Many individual contributors (ICs) get stuck at a certain point in their career because they can’t see that they are out of alignment with their company, and they don’t realize that the way alignment is achieved has changed for them. In the earlier part of your career, you can be relatively well-aligned just by doing a pretty good job on the things you are asked to do. You get an assignment, presumably from someone who knows what is important to do, and you do it well. As you grow as an engineer, maybe the technical implementation details of those assignments get more challenging, the tasks get bigger, but as long as you keep conquering them, you are fine.
That is until some point you realize that you’re still good at conquering the tasks, getting those hard problems solved, but you aren’t really getting promoted any more.
Sometimes this comes on slowly, and it looks like boredom. There are fewer and fewer of those meaty big technical problems for you to work on. You assume that they don’t need your skills. You get jealous that people aren’t asking for your advice before they build things, because clearly you know better!
Or it comes on all at once. You are told explicitly that you should find the next thing you want to work on, and you look around and don’t know what to look for. There’s no obvious problem that breaks down into what you know how to do. Or you find something, and you dig in. You get a prototype finished, and everyone yawns. Maybe it gets used for something small, but instead of changing the world for your team, people don’t seem all that impressed, and the things they are impressed by seem so trivial, boring, and technically easy by comparison!
My friend, you have discovered that you are out of alignment.
There are a lot of obvious ways people are misaligned to their companies. The classic “not a cultural fit” is one. If you fight against every process, decision, person around you, even if you’re right, that alignment mismatch will hurt you.
The more subtle way that most of us get out of alignment is by being unwilling to admit that we don’t understand what’s important to the company. We maybe don’t want to understand. We want to do things that are fun and challenging and interesting to us and have that work out to be the important thing. But for the fun things to be the important thing effortlessly is pretty rare. At a certain level, creating the alignment between projects that are interesting for you and what is needed by the company is a big part of your job.
Getting into alignment with the company is often a challenge for senior ICs because it requires a major change in focus. The hardest part is now identifying the right problem to solve, instead of solving the hardest problem. If you want to be able to find interesting work and also work on important things, you generally have to go find the interesting important things yourself. This requires that you to talk to a lot of people and listen to their problems, and then place a bet on a solution to one of these problems that will actually both be feasible but will also be seen as important. Your manager might help identify people that you could talk to, but you must take responsibility for doing the legwork and making the final choice in problems to address.
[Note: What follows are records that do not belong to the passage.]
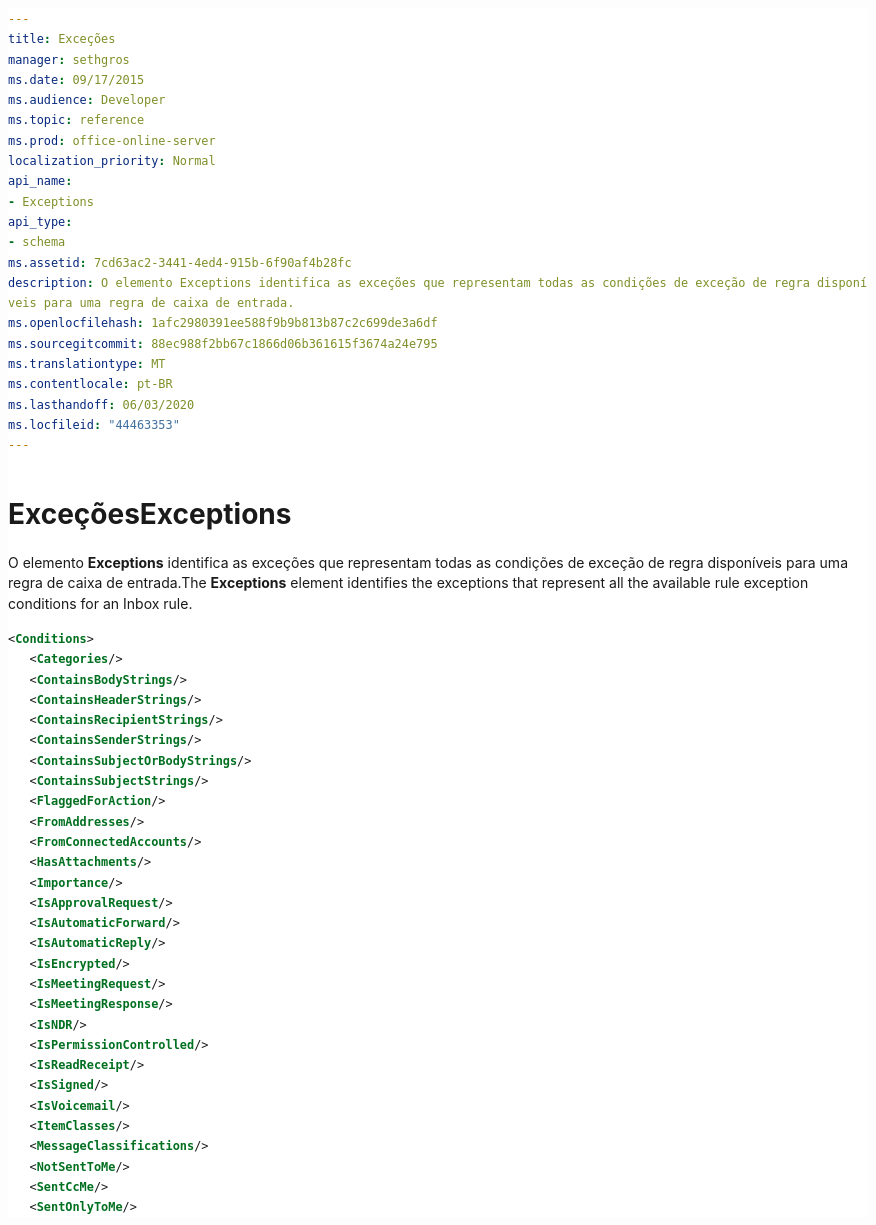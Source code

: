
 ```yaml
---
title: Exceções
manager: sethgros
ms.date: 09/17/2015
ms.audience: Developer
ms.topic: reference
ms.prod: office-online-server
localization_priority: Normal
api_name:
- Exceptions
api_type:
- schema
ms.assetid: 7cd63ac2-3441-4ed4-915b-6f90af4b28fc
description: O elemento Exceptions identifica as exceções que representam todas as condições de exceção de regra disponíveis para uma regra de caixa de entrada.
ms.openlocfilehash: 1afc2980391ee588f9b9b813b87c2c699de3a6df
ms.sourcegitcommit: 88ec988f2bb67c1866d06b361615f3674a24e795
ms.translationtype: MT
ms.contentlocale: pt-BR
ms.lasthandoff: 06/03/2020
ms.locfileid: "44463353"
---
```

# <a name="exceptions"></a><span data-ttu-id="4c2c3-103">Exceções</span><span class="sxs-lookup"><span data-stu-id="4c2c3-103">Exceptions</span></span>

<span data-ttu-id="4c2c3-104">O elemento **Exceptions** identifica as exceções que representam todas as condições de exceção de regra disponíveis para uma regra de caixa de entrada.</span><span class="sxs-lookup"><span data-stu-id="4c2c3-104">The **Exceptions** element identifies the exceptions that represent all the available rule exception conditions for an Inbox rule.</span></span> 
  
```XML
<Conditions>
   <Categories/>
   <ContainsBodyStrings/>
   <ContainsHeaderStrings/>
   <ContainsRecipientStrings/>
   <ContainsSenderStrings/>
   <ContainsSubjectOrBodyStrings/>
   <ContainsSubjectStrings/>
   <FlaggedForAction/>
   <FromAddresses/>
   <FromConnectedAccounts/>
   <HasAttachments/>
   <Importance/>
   <IsApprovalRequest/>
   <IsAutomaticForward/>
   <IsAutomaticReply/>
   <IsEncrypted/>
   <IsMeetingRequest/>
   <IsMeetingResponse/>
   <IsNDR/>
   <IsPermissionControlled/>
   <IsReadReceipt/>
   <IsSigned/>
   <IsVoicemail/>
   <ItemClasses/>
   <MessageClassifications/>
   <NotSentToMe/>
   <SentCcMe/>
   <SentOnlyToMe/>
```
The alternative way to resolve this alignment issue is to force yourself to address problems that you don’t want to solve, problems that are perhaps not as glamorous to you but are clearly important for the success of the company. Taking responsibility for cleaning up an area that feels intractably broken is not the job for every engineer, but for some people it is an easier and more obvious path to alignment and success. The risk you take here is that you either burn out fighting to fix a situation that is really about people and organizational issues that are beyond your scope, or you pick a broken area that no one really cares about fixing.
In both of these scenarios, you are taking more risk than you used to in the past, and that is where the second part of the quest for alignment comes in. It’s not just about being willing to find the work to do, it’s about finding the most important work that is right for you to do. The more attuned you are to the needs of the company, the kinds of work that is highly valued, the more likely you are to put your energy into something that will pay off well for you.
I often say that at more senior levels you get promoted for making wise bets, and really what that means is that you are smart enough to know the payout for what you’re pursing. Whether it’s knowing which fire to put out first, or having an idea for the thing to build to make your whole team more effective, the better-aligned you are to the needs and values of the organization, the more likely you are to be successful.